Таёжная кладовая. Сибирские сказы — страница 62 из 97

Наталья ахнула, не сторожась более, кинулась ощупать сына – живой ли?!

Малый потянулся под её руками и громко засмеялся во сне. Спящий на нарах поднял голову.

– Назар!

Ох и долго же не могла Наталья успокоиться. Она то плакала, припадая до груди мужа, то смеялась, обнимая крепкого его да здорового. Удивлялась-спрашивала:

– Где ж ты столько времени был?

– Рассказать – не поверишь, – отвечал Назар. – Совсем рядом был. В нашем подполье. Подкопать маленько, можно там дверку обнаружить. Там земляной дедушка живёт. Ты ж его знаешь. Ты же сама ему нашего Назарку препоручила. А теперь он нас отпустил. А тебе вон подарочек переслал.

И показал Назар на рукавицы заячьего пуха.

Наталья приняла со стола подарок, вздела одну из рукавиц на руку; мешает что-то. Сняла. Тряхнула. Стукнулся об пол, порхнул во все стороны яркими лучами голубой алмаз…

Ну, вот и все!

Чего еще вы от меня ждёте?

Да. Пробовали Наталья с Назаром погреб подкопать. Хорошее подполье вырыли, а дверки в жильё земляного дедушки так и не обнаружили. И оставили эту тайну для нас.

Онегина звезда

Внуку Илье

Илька Резвун был ещё каким подскокышем – у батьки своего на ладошке помещался, а уже тогда нырял да плавал по омутам-заводям речки Полуденки, что твой щурёнок-непоседа. И всё потому, что опять же батьку своего, Матвея Резвуна, повторил.

Был Илька в семье, после сплошного девчатника, пятым, каб не шестым приплодом. Зато последним. Потому, знать, и прирос он к отцову сердцу больше всякого сравнения. Селяне говорили, что раздели Резвунов хотя бы всё той же речкой Полуденкой – вода меж ними чистой кровью возьмётся!

Эта самая речка Полуденка больше всего и соединила их непоседливые души. Сам Матвей на речке таким был рыбаком да ныряльщиком, что, сказывали, меньков[77] под водою зубами хватал. А то брался пронырнуть из проруби в прорубь.

Шибко тому вся округа дивилась. А надивившись, похваливала. А похваливши, поругивала. Особенно изводились тревогою всёзнающие старухи. Они-то и пугали Матвея:

– Гляди, чёрт везучий!

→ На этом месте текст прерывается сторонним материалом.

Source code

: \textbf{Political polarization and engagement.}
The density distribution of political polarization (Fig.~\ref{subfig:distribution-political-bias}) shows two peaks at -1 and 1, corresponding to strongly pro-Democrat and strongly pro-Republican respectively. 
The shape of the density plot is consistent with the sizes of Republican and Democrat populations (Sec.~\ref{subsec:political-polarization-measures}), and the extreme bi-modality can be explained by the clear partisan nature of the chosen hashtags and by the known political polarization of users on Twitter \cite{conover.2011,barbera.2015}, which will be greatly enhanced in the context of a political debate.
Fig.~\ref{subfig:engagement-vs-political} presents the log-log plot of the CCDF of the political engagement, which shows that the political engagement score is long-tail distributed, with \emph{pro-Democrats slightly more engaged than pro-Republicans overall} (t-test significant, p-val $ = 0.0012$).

Кабы твоего задору-смелости да водяной не присёк! И чего ты всё шныряешь по его наделам? Каку таку заботушку потерял ты в речке Полуденке? А и правда ли нами слыхана, что сулился ты Живое бучало[78] скрозь пронырнуть? Что ж, нырять-то нырни, да обратно себя верни. Хотя бы мёртвым, – добавляли они и дальше стращали. – Не было ещё такого удальца, кому провал тот измерить довелось. Когда-никогда, а доныряешься! Расщелкнёт тебя водяной как сухое семечко!

– А может, я и есть тот самый водяной, что в Живом бучале обосновался? – как-то позубоскалил над чужими страхами Матвей Резвун. – Только скроен я не по привычным меркам. Разве вам не помнится, что пращурка моя, древняя бабка Онега, два века жила?

– Помнится. А то как же.

– Так вот, ежели б она своё бессмертие мне не передала, топтать бы ей землю и по сей день! Понятно? Потому я никаких глубин, никаких водяных не боюсь.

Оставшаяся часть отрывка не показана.